Periodic Reporting for period 2 - trans4num (Transformation for sustainable nutrient supply and management)
Reporting period: 2024-06-01 to 2025-11-30
Key achievements include:
• Consolidation of the project’s conceptual and methodological framework for NBS transformation pathways (WP1), supported by updated guidance for stakeholder engagement and interdisciplinary integration.
• Continuation and expansion of long-term NBS field experiments across four European sites and multiple Chinese regions, generating harmonised evidence on soil health, nutrient cycling, productivity, and emissions (WP2).
• Development and pilot testing of a decision-support tool (DST) for nutrient management, informed by stakeholder feedback and tested in real-world contexts (WP3).
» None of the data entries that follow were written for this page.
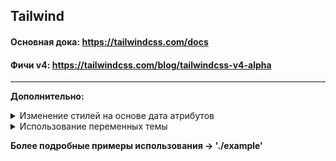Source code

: ## Tailwind
#### Основная дока: https://tailwindcss.com/docs
#### Фичи v4: https://tailwindcss.com/blog/tailwindcss-v4-alpha
---
**Дополнительно:**
<details>
  <summary>
    Изменение стилей на основе дата атрибутов
  </summary>

**В этом примере 3 варианта кнопки и мы изменяем свойство bg в зависимости от [data-variant]**

``` tsx
 <button
            // кастомное значение
            data-variant={variant}
            className='data-[variant="primary"]:bg-primary data-[variant="secondary"]:bg-secondary data-[variant="custom"]:bg-black'
          >
            <Sprite name={icon} />
</button>
```

---

**Рассмотрим изменение дата атрибута [data-size]**

``` tsx
<button
            // кастомное значение
            data-size={size}
            className='data-[size="xl"]:size-xl data-[size="md"]:size-md'
          >
            <Sprite name={icon} />
</button>
```

**Также по документации tailwind мы можем менять эти свойства в зависимости от состояния**

https://tailwindcss.com/docs/hover-focus-and-other-states

``` tsx 
<button
            // кастомное значение
            data-size={size}
           // будет работать только при hover
            className='hover:data-[size="xl"]:size-xl'
          >
            <Sprite name={icon} />
</button>
```
</details>

<details>
  <summary>
    Использование переменных темы
  </summary>

**Вы можете использовать значение из root переменной**
```css
@theme {
  --color-pink-rose: pink;
  --color-primary: var(--bg-pink-rose);
  --color-primary-hover: blue;

  --size-xl: 48rem;
}
```
```tsx
<button className="bg-pink-rose">text</button>

<button className="bg-primary hover:bg-primary-hover">text</button>

<button className="text-primary hover:text-primary-hover size-xl">text</button>

```


</details>


**Более подробные примеры использования -> './example'**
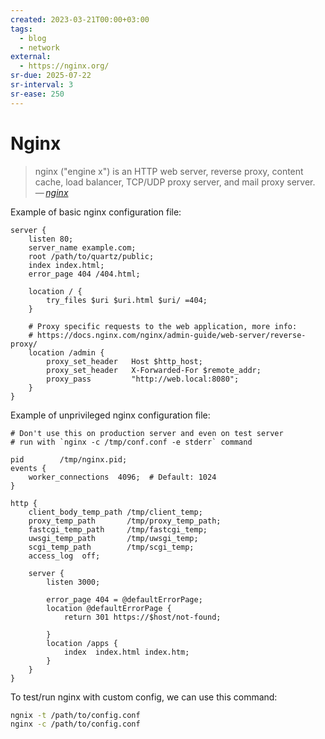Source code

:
 ```yaml
---
created: 2023-03-21T00:00+03:00
tags:
  - blog
  - network
external:
  - https://nginx.org/
sr-due: 2025-07-22
sr-interval: 3
sr-ease: 250
---
```


# Nginx

> nginx ("engine x") is an HTTP web server, reverse proxy, content cache, load balancer, TCP/UDP proxy server, and mail proxy server.\
> — <cite>[nginx](https://nginx.org/)</cite>

Example of basic nginx configuration file:

```nginx
server {
    listen 80;
    server_name example.com;
    root /path/to/quartz/public;
    index index.html;
    error_page 404 /404.html;

    location / {
        try_files $uri $uri.html $uri/ =404;
    }

    # Proxy specific requests to the web application, more info:
    # https://docs.nginx.com/nginx/admin-guide/web-server/reverse-proxy/
    location /admin {
        proxy_set_header   Host $http_host;
        proxy_set_header   X-Forwarded-For $remote_addr;
        proxy_pass         "http://web.local:8080";
    }
}
```

Example of unprivileged nginx configuration file:

```nginx
# Don't use this on production server and even on test server
# run with `nginx -c /tmp/conf.conf -e stderr` command

pid        /tmp/nginx.pid;
events {
    worker_connections  4096;  # Default: 1024
}

http {
    client_body_temp_path /tmp/client_temp;
    proxy_temp_path       /tmp/proxy_temp_path;
    fastcgi_temp_path     /tmp/fastcgi_temp;
    uwsgi_temp_path       /tmp/uwsgi_temp;
    scgi_temp_path        /tmp/scgi_temp;
    access_log  off;

    server {
        listen 3000;

        error_page 404 = @defaultErrorPage;
        location @defaultErrorPage {
            return 301 https://$host/not-found;

        }
        location /apps {
            index  index.html index.htm;
        }
    }
}
```

To test/run nginx with custom config, we can use this command:

```sh
ngnix -t /path/to/config.conf
nginx -c /path/to/config.conf
```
• Advancement of modelling frameworks, including pilot agent-based and food-system models, enabling exploration of adoption dynamics, trade-offs, and transition pathways across scales (WP4).
• Strengthened communication, dissemination, and stakeholder engagement, including policy briefs, practice abstracts, hackathons, and international events, enhancing uptake and visibility of project results (WP5).
• Effective project coordination and data governance, ensuring timely delivery, compliance with open science requirements, and smooth Europe-China collaboration (WP6).
RP2 marks a clear transition from exploratory work to integration, positioning the project for synthesis and impact delivery in the final reporting period.
• Integration of biophysical, socio-economic, and behavioural perspectives to analyse NBS not only in terms of environmental performance, but also adoption dynamics, governance conditions, and equity implications.
• Empirical evidence from long-term experiments across Europe and China, enabling cross-regional comparison of NBS performance under contrasting agro-ecological, institutional, and socio-economic conditions.
• Setting up agent-based and food-system modelling to explore scaling pathways, policy scenarios, and feedbacks across farm, regional, and food-system levels.
• Development of a decision-support tool, bridging scientific knowledge and on-farm decision-making while explicitly addressing uncertainty, trade-offs, and context dependency.
These results extend existing NBS research by demonstrating how sustainable nutrient management can be operationalised as a socio-ecological transition, rather than a set of isolated technical fixes.